■ **What the task asks**: Transcribe exactly the lines that fall between the one holding "to the true parameter $\theta^*$, then" and the one holding "variable (e.g., bias", inclusive, from the entries below.

Segment Start: Material supplied

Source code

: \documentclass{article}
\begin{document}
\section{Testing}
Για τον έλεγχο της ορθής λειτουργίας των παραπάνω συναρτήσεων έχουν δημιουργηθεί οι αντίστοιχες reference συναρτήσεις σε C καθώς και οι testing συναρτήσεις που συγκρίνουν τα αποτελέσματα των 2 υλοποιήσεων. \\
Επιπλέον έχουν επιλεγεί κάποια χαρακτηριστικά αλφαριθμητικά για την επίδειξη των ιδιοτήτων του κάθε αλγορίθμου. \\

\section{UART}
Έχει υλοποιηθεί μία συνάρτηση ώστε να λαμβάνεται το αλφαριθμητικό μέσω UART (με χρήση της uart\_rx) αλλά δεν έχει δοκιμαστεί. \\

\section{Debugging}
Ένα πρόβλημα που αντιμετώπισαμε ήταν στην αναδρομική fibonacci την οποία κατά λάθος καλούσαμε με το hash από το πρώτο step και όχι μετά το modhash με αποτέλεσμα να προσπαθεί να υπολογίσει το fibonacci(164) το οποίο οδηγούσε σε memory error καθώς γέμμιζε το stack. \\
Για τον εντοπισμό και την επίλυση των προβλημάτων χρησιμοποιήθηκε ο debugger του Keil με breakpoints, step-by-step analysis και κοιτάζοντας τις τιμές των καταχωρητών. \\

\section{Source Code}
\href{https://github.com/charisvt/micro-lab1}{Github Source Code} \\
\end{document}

Segment End: Material supplied
Segment Start: Material supplied

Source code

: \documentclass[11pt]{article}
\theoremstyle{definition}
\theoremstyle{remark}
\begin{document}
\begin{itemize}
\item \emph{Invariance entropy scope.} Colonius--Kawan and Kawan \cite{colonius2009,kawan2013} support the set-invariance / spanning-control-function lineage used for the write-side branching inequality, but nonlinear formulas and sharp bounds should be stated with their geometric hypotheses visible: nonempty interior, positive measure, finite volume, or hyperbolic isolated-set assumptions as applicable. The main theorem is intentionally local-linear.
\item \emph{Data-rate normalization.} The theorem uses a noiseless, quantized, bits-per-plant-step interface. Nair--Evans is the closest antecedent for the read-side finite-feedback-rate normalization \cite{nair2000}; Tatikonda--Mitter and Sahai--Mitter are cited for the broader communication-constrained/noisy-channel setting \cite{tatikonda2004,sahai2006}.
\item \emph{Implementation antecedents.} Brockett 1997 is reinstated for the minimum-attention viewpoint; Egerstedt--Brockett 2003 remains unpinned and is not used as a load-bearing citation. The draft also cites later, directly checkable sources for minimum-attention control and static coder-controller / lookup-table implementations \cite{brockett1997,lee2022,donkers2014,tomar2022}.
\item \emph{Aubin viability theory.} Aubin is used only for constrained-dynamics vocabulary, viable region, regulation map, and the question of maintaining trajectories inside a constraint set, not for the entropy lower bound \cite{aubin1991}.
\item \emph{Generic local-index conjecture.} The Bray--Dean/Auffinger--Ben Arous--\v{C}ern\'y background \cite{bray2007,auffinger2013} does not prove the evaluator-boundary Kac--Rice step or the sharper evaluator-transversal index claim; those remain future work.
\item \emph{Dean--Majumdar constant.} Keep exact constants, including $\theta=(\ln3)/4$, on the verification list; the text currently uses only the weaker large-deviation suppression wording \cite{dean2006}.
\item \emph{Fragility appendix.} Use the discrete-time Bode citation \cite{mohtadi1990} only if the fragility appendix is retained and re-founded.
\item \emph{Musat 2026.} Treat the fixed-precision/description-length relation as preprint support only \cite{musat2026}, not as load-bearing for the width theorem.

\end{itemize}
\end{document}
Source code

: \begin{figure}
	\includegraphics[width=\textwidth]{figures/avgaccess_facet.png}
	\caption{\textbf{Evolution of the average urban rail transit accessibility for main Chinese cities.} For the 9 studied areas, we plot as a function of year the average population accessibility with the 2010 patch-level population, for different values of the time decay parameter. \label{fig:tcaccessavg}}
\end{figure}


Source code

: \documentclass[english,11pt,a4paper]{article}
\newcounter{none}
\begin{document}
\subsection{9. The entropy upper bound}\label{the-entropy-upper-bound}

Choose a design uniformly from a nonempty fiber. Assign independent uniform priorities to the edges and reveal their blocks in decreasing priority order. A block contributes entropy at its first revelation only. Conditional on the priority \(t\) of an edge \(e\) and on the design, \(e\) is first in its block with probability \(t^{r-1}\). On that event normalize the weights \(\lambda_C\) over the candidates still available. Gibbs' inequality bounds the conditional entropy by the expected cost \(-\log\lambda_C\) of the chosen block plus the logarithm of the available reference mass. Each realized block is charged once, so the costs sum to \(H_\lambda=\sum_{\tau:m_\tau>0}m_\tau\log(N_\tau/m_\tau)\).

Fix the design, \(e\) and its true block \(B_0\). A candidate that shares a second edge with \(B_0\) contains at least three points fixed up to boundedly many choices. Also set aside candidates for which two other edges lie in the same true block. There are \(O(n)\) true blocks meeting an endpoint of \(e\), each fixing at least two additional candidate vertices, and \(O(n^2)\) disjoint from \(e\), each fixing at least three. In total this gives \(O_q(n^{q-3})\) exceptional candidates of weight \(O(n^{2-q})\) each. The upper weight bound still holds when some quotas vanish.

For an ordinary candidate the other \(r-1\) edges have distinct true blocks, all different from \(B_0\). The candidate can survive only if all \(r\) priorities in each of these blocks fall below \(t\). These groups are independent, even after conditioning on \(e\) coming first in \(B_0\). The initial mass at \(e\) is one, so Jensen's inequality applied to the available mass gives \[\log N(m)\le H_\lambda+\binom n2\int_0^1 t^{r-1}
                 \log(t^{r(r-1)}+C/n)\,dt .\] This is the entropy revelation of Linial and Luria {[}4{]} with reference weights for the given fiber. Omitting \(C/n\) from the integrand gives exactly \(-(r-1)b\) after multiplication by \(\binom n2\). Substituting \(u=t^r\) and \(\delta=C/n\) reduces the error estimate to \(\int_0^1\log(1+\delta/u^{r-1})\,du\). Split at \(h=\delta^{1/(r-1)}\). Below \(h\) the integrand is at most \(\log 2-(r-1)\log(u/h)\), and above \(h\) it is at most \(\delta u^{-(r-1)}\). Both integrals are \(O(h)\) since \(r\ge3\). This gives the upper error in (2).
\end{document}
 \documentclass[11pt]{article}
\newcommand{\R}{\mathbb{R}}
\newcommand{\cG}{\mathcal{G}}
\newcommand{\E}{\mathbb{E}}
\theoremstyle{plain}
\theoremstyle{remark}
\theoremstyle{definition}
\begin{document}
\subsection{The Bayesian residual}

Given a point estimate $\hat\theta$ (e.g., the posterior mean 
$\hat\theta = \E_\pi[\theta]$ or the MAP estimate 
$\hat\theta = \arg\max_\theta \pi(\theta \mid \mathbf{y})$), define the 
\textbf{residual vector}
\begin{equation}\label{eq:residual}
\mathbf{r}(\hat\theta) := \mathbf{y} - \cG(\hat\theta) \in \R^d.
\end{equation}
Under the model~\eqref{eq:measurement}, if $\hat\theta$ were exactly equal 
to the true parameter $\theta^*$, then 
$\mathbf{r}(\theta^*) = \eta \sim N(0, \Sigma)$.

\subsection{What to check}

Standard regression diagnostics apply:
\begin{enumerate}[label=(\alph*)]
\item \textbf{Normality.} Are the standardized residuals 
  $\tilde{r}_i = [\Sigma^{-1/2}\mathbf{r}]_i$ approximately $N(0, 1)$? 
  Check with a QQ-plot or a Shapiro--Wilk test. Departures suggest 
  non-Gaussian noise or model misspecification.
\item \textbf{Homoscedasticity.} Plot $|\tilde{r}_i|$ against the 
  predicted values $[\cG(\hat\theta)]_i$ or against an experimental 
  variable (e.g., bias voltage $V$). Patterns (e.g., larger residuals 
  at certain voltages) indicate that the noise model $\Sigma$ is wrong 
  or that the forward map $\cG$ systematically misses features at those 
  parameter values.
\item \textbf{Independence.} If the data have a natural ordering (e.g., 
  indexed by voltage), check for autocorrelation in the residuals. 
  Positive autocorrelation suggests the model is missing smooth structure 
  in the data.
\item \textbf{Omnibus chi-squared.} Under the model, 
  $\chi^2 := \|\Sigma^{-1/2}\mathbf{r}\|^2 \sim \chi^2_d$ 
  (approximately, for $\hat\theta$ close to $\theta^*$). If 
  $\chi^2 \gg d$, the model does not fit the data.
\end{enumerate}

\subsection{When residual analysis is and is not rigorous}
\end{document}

Segment End: Material supplied

■ **Task response**:
to the true parameter $\theta^*$, then 
$\mathbf{r}(\theta^*) = \eta \sim N(0, \Sigma)$.

\subsection{What to check}

Standard regression diagnostics apply:
\begin{enumerate}[label=(\alph*)]
\item \textbf{Normality.} Are the standardized residuals 
  $\tilde{r}_i = [\Sigma^{-1/2}\mathbf{r}]_i$ approximately $N(0, 1)$? 
  Check with a QQ-plot or a Shapiro--Wilk test. Departures suggest 
  non-Gaussian noise or model misspecification.
\item \textbf{Homoscedasticity.} Plot $|\tilde{r}_i|$ against the 
  predicted values $[\cG(\hat\theta)]_i$ or against an experimental 
  variable (e.g., bias voltage $V$). Patterns (e.g., larger residuals 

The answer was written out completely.